Analisis Data Kegunungapian dan Status Kerawanan Wilayah
Berdasarkan laporan petugas Pos Pengamatan Gunung Api (PGA) Lewotobi Laki-laki, Aji Putra Mahendra, erupsi ini terekam pada seismogram dengan parameter teknis yang spesifik. Data pengamatan menunjukkan amplitudo maksimum mencapai 47,3 mm dengan durasi aktivitas seismik sekitar 1 menit 14 detik. Status gunung api tersebut telah ditingkatkan ke level III (Siaga), yang mengindikasikan peningkatan signifikan dalam potensi erupsi dan kerawanan wilayah sekitarnya. Imbauan resmi telah dikeluarkan untuk melarang seluruh aktivitas masyarakat dan wisatawan dalam radius 5 kilometer dari pusat kawah, sebagai langkah mitigasi berbasis zona kerawanan.
Respons Pemerintah Daerah dan Langkah Mitigasi Teritorial
Pemerintah Daerah Kabupaten Flores Timur bersama Badan Penanggulangan Bencana Daerah (BPBD) telah mengaktifkan status siaga untuk memantau perkembangan aktivitas vulkanik gunung api ini secara intensif. Langkah-langkah responsif telah diambil, termasuk:
- Penyebaran imbauan kepada masyarakat di sekitar lereng Gunung Lewotobi untuk menggunakan masker atau alat pelindung pernapasan guna meminimalkan risiko kesehatan akibat paparan debu vulkanik.
- Pemantauan terus-menerus terhadap perubahan status dan karakteristik erupsi oleh tim vulkanologi.
- Kesiapsiagaan penuh rencana dan logistik evakuasi, mengingat status Siaga yang berlaku.
Peningkatan status Gunung Lewotobi Laki-laki ke level Siaga menandakan perlunya pendalaman strategi penanggulangan bencana yang terintegrasi di Flores Timur. Pemerintah daerah perlu memperkuat aspek-aspek berikut:
- Pemutakhiran data pemetaan kawasan rawan bencana erupsi dan jalur evakuasi di setiap kecamatan yang terdampak.
- Penguatan kapasitas posko darurat dan tim reaksi cepat di tingkat desa, khususnya di sektor barat dan barat laut gunung sesuai arah sebaran abu.

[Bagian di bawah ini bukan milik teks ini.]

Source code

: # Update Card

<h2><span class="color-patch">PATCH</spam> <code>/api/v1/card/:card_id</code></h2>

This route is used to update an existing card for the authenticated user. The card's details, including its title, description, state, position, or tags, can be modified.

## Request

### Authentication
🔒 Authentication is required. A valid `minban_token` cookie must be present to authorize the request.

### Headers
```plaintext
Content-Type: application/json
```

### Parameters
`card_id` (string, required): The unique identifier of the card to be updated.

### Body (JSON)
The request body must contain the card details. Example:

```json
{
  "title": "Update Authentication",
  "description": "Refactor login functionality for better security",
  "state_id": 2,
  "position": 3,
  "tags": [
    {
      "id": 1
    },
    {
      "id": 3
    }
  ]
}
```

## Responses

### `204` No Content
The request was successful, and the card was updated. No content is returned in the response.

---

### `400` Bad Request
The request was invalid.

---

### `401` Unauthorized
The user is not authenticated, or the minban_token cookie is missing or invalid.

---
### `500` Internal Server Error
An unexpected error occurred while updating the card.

- Edukasi reguler kepada masyarakat mengenai prosedur tetap menghadapi ancaman erupsi gunung api.
Sebagai catatan strategis untuk Pemerintah Daerah Flores Timur, kejadian ini menggarisbawahi pentingnya mengintegrasikan data pemantauan vulkanologi harian ke dalam sistem perencanaan kontinjensi wilayah. Rekomendasi utama adalah melakukan peninjauan ulang terhadap Rencana Kontinjensi Daerah (RKD) untuk bencana gunung api dengan mempertimbangkan data seismik terkini dan pola sebaran material vulkanik. Koordinasi dengan PVMBG dan instansi pusat perlu diperkuat untuk memastikan aliran informasi real-time, sementara di tingkat tapak, kesiapan logistik dan sarana evakuasi di radius bahaya harus diverifikasi secara berkala untuk memastikan respons yang efektif jika status meningkat.